*** RECORDED DATA

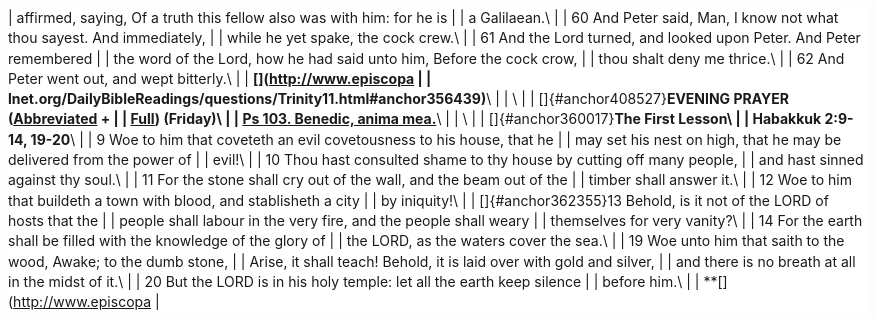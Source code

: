| affirmed, saying, Of a truth this fellow also was with him: for he is |
| a Galilaean.\                                                         |
| 60 And Peter said, Man, I know not what thou sayest. And immediately, |
| while he yet spake, the cock crew.\                                   |
| 61 And the Lord turned, and looked upon Peter. And Peter remembered   |
| the word of the Lord, how he had said unto him, Before the cock crow, |
| thou shalt deny me thrice.\                                           |
| 62 And Peter went out, and wept bitterly.\                            |
| **[](http://www.episcopa                                              |
| lnet.org/DailyBibleReadings/questions/Trinity11.html#anchor356439)**\ |
| \                                                                     |
| []{#anchor408527}**EVENING PRAYER ([Abbreviated](../dO_EP.html) +     |
| [Full](../dailyofficeEP.html)) (Friday)\                              |
| [Ps 103. Benedic, anima mea.](../Psalter/Ps103.html)**\               |
| \                                                                     |
| []{#anchor360017}**The First Lesson\                                  |
| Habakkuk 2:9-14, 19-20**\                                             |
| 9 Woe to him that coveteth an evil covetousness to his house, that he |
| may set his nest on high, that he may be delivered from the power of  |
| evil!\                                                                |
| 10 Thou hast consulted shame to thy house by cutting off many people, |
| and hast sinned against thy soul.\                                    |
| 11 For the stone shall cry out of the wall, and the beam out of the   |
| timber shall answer it.\                                              |
| 12 Woe to him that buildeth a town with blood, and stablisheth a city |
| by iniquity!\                                                         |
| []{#anchor362355}13 Behold, is it not of the LORD of hosts that the   |
| people shall labour in the very fire, and the people shall weary      |
| themselves for very vanity?\                                          |
| 14 For the earth shall be filled with the knowledge of the glory of   |
| the LORD, as the waters cover the sea.\                               |
| 19 Woe unto him that saith to the wood, Awake; to the dumb stone,     |
| Arise, it shall teach! Behold, it is laid over with gold and silver,  |
| and there is no breath at all in the midst of it.\                    |
| 20 But the LORD is in his holy temple: let all the earth keep silence |
| before him.\                                                          |
| **[](http://www.episcopa                                              |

******

■ TASK TO COMPLETE: Copy each line above holding "earth".

■ PROBLEM SOLUTION:
| 14 For the earth shall be filled with the knowledge of the glory of   |
| 20 But the LORD is in his holy temple: let all the earth keep silence |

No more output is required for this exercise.